(Excerpts from a dataset)
——

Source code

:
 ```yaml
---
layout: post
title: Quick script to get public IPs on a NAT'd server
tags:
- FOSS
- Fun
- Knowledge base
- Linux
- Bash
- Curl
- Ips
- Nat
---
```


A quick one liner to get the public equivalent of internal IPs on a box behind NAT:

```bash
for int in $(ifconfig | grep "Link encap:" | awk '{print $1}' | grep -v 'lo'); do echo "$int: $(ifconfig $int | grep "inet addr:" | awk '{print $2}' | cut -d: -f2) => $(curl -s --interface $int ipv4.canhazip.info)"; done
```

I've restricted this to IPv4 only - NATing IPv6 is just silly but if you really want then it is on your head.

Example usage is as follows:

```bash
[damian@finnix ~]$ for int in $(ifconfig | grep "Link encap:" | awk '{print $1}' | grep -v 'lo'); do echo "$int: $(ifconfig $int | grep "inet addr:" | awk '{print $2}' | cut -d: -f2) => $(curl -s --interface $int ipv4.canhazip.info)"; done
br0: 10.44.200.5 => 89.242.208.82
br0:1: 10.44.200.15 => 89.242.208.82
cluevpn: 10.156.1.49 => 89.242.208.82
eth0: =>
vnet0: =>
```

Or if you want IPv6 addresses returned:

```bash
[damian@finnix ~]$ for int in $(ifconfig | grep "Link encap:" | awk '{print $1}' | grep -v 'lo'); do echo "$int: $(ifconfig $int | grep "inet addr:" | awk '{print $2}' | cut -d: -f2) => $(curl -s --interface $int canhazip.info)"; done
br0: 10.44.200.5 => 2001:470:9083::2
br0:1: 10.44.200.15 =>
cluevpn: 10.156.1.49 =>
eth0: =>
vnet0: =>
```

——

The task here is to output the line with "Example usage is" and all lines after it to the end of the records above, exactly and only those.

Exercise result>
Example usage is as follows:

```bash
[damian@finnix ~]$ for int in $(ifconfig | grep "Link encap:" | awk '{print $1}' | grep -v 'lo'); do echo "$int: $(ifconfig $int | grep "inet addr:" | awk '{print $2}' | cut -d: -f2) => $(curl -s --interface $int ipv4.canhazip.info)"; done
br0: 10.44.200.5 => 89.242.208.82
br0:1: 10.44.200.15 => 89.242.208.82
cluevpn: 10.156.1.49 => 89.242.208.82
eth0: =>
vnet0: =>
```

Or if you want IPv6 addresses returned:

```bash
[damian@finnix ~]$ for int in $(ifconfig | grep "Link encap:" | awk '{print $1}' | grep -v 'lo'); do echo "$int: $(ifconfig $int | grep "inet addr:" | awk '{print $2}' | cut -d: -f2) => $(curl -s --interface $int canhazip.info)"; done
br0: 10.44.200.5 => 2001:470:9083::2
br0:1: 10.44.200.15 =>
cluevpn: 10.156.1.49 =>
eth0: =>
vnet0: =>
```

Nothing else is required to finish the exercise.